ヒトｉＰＳ由来神経前駆細胞の腫瘍形成能のメカニズムとその制御による安全性確保の検討

１）浮遊系hiPS-NPCからのsiPS-NPCの樹立：浮遊系hiPS-NPCを一細胞レベルまで分散し、FACSにより96wellプレート50枚分(4800ウェル)に播種した。浮遊系hiPS-NPCから最終的に1x105以上の細胞数まで増殖するクローン数は4クローンであり、2クローンは最低限移植に必要な細胞数まで増殖することが明らかとなった。クローン間で増殖性に差があるものの、single cell sorting後、7～10回以上の継代は困難であり、拡大培養の中途段階で細胞の増殖が止まり、複数個体への移植を目的とした細胞調整が不可能であった。
２）浮遊系siPS-NPCの造腫瘍性の検討：拡大培養中のsiPS-NPCの一部をレンチウイルスにより標識し、免疫不全動物(NOGマウス)の脊髄へと移植し、IVISで非侵襲的に発光を解析したところ移植直後においては発光が観察され、移植自体は成功していることが明らかとなった。その後経時的に解析し、移植後40日の時点で免疫組織学的検討を行ったところ、個体内でヒト由来細胞の生着は認められなかった。
３）単層培養系hiPS-NPCを用いたsinge cell sortingの条件検討：単一細胞由来のクローン作成の観点から浮遊系は非常に困難であると予想されたことから単層培養系hiPS-NPCを利用し、single cell sortingの条件の最適化を行った。結果として細胞分散を行なう前に、ROCK阻害剤で処理し、細胞基質をマトリゲルにすることによりsiPS-NPCの効率が上昇し、96wellに撒いた細胞のうち８割程度のウェルにおいて細胞の増殖が見出され、siPS-NPCの樹立が可能であることが推察された。
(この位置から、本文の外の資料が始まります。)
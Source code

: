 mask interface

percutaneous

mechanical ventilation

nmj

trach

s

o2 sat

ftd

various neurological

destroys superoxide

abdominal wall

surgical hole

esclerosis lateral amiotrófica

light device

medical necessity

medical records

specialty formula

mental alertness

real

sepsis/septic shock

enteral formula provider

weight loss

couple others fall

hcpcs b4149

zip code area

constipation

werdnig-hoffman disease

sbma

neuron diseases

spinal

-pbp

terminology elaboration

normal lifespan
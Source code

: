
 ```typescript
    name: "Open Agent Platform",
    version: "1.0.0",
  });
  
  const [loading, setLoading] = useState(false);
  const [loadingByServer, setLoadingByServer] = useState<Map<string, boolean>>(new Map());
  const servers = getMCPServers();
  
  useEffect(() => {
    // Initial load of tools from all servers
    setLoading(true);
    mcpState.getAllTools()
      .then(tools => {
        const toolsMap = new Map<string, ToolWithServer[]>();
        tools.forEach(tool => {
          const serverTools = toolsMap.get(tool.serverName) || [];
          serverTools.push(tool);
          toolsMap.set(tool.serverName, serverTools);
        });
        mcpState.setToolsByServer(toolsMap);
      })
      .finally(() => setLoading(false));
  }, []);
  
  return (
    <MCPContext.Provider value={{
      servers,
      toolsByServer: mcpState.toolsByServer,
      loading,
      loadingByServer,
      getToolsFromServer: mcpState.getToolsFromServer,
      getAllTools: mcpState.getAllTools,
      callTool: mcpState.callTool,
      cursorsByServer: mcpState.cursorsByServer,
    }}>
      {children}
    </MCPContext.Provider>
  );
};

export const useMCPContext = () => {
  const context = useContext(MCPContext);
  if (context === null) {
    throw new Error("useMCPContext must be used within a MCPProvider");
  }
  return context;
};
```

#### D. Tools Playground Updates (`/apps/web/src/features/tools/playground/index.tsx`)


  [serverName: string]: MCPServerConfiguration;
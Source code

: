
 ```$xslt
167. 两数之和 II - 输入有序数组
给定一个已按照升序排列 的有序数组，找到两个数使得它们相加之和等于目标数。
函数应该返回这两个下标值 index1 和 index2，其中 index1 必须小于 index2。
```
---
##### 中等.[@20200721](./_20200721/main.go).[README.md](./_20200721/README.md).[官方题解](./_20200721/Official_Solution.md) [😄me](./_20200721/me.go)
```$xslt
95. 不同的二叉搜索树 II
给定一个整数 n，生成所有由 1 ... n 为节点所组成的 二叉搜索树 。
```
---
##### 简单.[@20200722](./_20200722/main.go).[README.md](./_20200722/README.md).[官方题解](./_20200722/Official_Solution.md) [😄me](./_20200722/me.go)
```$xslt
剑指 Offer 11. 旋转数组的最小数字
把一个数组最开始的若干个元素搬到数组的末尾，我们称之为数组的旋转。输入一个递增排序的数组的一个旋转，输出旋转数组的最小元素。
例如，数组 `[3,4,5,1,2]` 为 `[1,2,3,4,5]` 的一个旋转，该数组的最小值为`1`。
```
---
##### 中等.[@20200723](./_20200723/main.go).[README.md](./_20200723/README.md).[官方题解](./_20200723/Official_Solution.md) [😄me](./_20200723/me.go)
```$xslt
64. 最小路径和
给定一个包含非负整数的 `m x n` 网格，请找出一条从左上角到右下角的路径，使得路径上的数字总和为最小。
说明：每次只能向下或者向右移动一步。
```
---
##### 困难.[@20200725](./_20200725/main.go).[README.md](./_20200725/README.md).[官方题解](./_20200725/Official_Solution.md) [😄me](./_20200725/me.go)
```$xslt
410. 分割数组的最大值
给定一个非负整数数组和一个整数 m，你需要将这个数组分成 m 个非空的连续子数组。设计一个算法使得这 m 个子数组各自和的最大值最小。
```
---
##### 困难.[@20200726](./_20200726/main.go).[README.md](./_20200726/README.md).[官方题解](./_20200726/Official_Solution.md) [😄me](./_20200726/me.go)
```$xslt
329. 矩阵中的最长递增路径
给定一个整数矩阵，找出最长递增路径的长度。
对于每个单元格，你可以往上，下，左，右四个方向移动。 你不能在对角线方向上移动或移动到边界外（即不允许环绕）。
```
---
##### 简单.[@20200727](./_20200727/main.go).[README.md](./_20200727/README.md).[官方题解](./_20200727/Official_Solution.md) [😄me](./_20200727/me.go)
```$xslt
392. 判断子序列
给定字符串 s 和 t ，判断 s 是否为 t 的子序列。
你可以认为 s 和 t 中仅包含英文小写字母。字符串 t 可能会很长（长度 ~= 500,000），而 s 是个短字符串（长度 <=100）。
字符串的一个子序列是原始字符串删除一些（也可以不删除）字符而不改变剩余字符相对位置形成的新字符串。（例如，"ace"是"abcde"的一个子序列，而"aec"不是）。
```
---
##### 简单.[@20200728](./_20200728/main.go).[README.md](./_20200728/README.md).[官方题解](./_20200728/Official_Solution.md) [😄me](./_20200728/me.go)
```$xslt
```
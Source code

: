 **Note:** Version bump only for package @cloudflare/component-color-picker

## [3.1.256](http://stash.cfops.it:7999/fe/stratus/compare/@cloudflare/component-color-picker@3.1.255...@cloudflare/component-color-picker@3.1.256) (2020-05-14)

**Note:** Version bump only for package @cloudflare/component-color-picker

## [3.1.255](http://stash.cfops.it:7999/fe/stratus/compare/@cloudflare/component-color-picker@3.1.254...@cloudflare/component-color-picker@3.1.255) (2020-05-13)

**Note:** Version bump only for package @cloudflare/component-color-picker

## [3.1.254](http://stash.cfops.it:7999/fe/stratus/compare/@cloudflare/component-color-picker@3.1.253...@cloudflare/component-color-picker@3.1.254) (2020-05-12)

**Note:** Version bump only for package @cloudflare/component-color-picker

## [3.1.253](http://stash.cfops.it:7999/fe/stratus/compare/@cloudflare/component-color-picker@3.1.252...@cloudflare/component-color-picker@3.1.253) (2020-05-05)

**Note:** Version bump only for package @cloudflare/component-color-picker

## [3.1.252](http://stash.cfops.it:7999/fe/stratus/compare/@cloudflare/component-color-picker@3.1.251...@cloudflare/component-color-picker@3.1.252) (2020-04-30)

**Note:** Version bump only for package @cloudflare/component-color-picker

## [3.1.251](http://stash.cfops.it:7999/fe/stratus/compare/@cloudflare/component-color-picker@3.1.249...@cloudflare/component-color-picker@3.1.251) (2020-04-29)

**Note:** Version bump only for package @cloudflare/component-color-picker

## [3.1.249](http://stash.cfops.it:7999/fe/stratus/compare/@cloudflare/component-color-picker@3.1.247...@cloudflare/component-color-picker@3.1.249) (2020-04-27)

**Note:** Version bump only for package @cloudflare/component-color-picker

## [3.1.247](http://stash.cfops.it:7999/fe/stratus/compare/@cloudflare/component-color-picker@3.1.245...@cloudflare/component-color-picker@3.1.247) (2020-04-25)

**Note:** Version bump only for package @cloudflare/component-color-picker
　hiPS-NPCにおける造腫瘍性という観点から造腫瘍性における細胞の不均一性の解明は重要な課題であり、一細胞由来hiPS-NPCの樹立は非常に有用な手法であると考えられる。しかしながら本年度の研究では少なくともニューロスフェア法を介し、一細胞由来クローンを効率的に作成・維持するのは困難であり、また移植細胞用へと拡大培養する過程で増殖性が著しく減弱することが明らかとなった。免疫不全への動物移植においてsiPS-NPCの造腫瘍性は生着率の問題から解析が困難であった。しかし、本研究計画で次年度以降に解析で使用する単層培養系hiPS-NPCは比較的容易に短時間にsiPS-NPCの樹立が可能であることが予想された。